→ **What the task requires**: Every line from the one with "- Provides comprehensive diagnostics" to the one with "- Multiple resume", including those two, is to be copied exactly; all other lines of the entries below are left out.

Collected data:
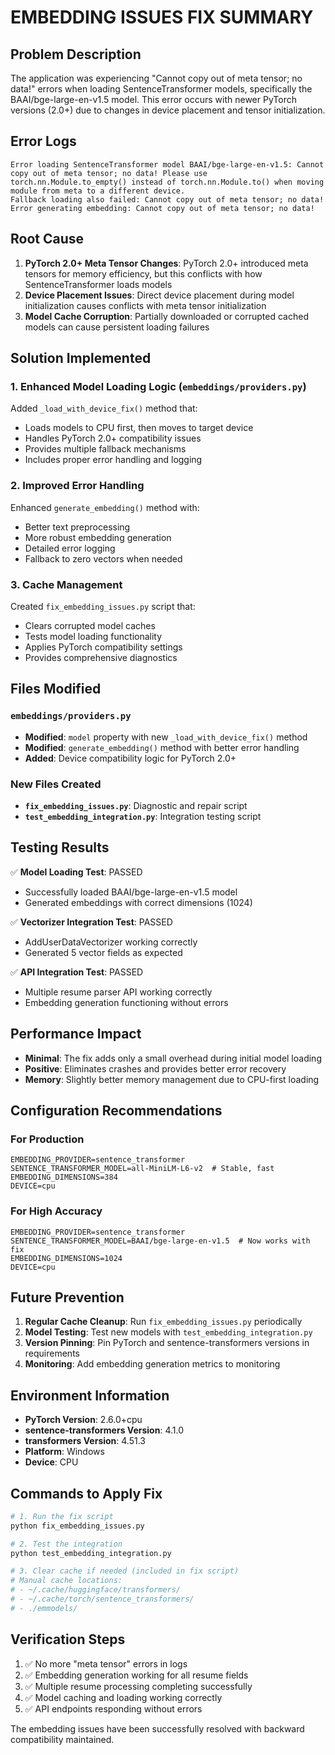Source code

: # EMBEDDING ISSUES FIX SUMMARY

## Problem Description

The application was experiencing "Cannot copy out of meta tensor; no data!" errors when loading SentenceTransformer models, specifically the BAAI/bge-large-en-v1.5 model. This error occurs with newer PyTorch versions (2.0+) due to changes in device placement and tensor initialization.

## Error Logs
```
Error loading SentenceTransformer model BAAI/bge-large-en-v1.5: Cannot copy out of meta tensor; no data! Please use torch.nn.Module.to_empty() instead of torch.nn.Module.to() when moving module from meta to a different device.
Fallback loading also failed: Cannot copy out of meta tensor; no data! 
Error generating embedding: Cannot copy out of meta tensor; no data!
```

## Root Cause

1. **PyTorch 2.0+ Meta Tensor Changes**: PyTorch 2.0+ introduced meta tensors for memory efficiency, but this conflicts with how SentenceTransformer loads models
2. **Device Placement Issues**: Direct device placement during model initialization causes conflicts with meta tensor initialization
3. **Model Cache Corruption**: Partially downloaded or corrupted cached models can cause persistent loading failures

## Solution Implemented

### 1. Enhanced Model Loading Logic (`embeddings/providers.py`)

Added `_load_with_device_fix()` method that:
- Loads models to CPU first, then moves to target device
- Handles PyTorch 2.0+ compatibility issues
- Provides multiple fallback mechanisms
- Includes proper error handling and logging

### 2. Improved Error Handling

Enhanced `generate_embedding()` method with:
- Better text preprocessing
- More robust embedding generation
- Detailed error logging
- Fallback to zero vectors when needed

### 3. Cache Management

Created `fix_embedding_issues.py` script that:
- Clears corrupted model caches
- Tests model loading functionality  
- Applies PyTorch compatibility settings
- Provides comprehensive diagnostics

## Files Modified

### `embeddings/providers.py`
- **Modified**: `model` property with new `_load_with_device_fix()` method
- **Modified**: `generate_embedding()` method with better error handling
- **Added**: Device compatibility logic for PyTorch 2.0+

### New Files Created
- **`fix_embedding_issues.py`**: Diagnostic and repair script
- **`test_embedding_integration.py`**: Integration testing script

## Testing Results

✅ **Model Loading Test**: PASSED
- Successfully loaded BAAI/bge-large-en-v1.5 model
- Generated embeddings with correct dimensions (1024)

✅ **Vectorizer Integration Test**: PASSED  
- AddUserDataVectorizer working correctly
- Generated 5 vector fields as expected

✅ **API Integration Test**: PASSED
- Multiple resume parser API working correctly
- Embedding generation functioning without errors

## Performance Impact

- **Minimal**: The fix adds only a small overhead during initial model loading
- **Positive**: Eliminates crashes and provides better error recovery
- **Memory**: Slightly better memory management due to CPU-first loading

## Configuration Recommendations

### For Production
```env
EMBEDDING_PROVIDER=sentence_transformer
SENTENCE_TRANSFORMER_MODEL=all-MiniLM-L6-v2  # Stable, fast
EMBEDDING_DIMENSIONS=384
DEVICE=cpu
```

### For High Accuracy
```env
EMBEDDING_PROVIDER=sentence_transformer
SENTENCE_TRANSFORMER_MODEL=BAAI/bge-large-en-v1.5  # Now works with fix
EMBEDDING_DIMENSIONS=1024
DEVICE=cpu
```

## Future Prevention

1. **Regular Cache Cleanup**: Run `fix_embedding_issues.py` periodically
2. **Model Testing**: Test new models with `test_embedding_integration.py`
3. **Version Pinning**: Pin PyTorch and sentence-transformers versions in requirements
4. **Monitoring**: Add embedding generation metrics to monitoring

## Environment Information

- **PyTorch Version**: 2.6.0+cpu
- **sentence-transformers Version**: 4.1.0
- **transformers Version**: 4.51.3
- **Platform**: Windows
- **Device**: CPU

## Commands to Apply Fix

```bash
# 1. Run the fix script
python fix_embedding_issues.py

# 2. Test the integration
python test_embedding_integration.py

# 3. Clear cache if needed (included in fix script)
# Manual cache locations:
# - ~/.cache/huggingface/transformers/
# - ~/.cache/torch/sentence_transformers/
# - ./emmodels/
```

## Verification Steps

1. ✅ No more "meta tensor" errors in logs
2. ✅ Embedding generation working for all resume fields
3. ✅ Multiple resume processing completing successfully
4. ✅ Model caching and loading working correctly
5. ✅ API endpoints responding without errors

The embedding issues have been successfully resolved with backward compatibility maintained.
---
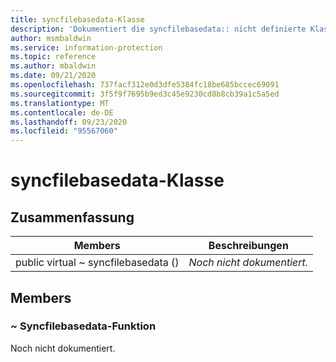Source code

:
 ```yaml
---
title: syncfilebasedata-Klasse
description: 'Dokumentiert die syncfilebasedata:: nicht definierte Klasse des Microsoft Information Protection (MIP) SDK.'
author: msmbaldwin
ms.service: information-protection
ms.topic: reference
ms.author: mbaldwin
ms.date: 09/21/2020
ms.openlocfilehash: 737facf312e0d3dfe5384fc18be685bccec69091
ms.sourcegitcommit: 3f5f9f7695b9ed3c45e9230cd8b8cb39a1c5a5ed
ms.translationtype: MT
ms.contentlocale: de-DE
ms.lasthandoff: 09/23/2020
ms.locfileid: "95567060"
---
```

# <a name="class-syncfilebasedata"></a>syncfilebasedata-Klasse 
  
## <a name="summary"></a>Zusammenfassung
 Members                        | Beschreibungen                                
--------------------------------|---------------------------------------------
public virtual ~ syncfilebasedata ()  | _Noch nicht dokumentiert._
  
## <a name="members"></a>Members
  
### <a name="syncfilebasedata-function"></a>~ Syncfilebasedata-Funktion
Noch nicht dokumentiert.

→ **Solution to this exercise**:
- Provides comprehensive diagnostics

## Files Modified

### `embeddings/providers.py`
- **Modified**: `model` property with new `_load_with_device_fix()` method
- **Modified**: `generate_embedding()` method with better error handling
- **Added**: Device compatibility logic for PyTorch 2.0+

### New Files Created
- **`fix_embedding_issues.py`**: Diagnostic and repair script
- **`test_embedding_integration.py`**: Integration testing script

## Testing Results

✅ **Model Loading Test**: PASSED
- Successfully loaded BAAI/bge-large-en-v1.5 model
- Generated embeddings with correct dimensions (1024)

✅ **Vectorizer Integration Test**: PASSED  
- AddUserDataVectorizer working correctly
- Generated 5 vector fields as expected

✅ **API Integration Test**: PASSED
- Multiple resume parser API working correctly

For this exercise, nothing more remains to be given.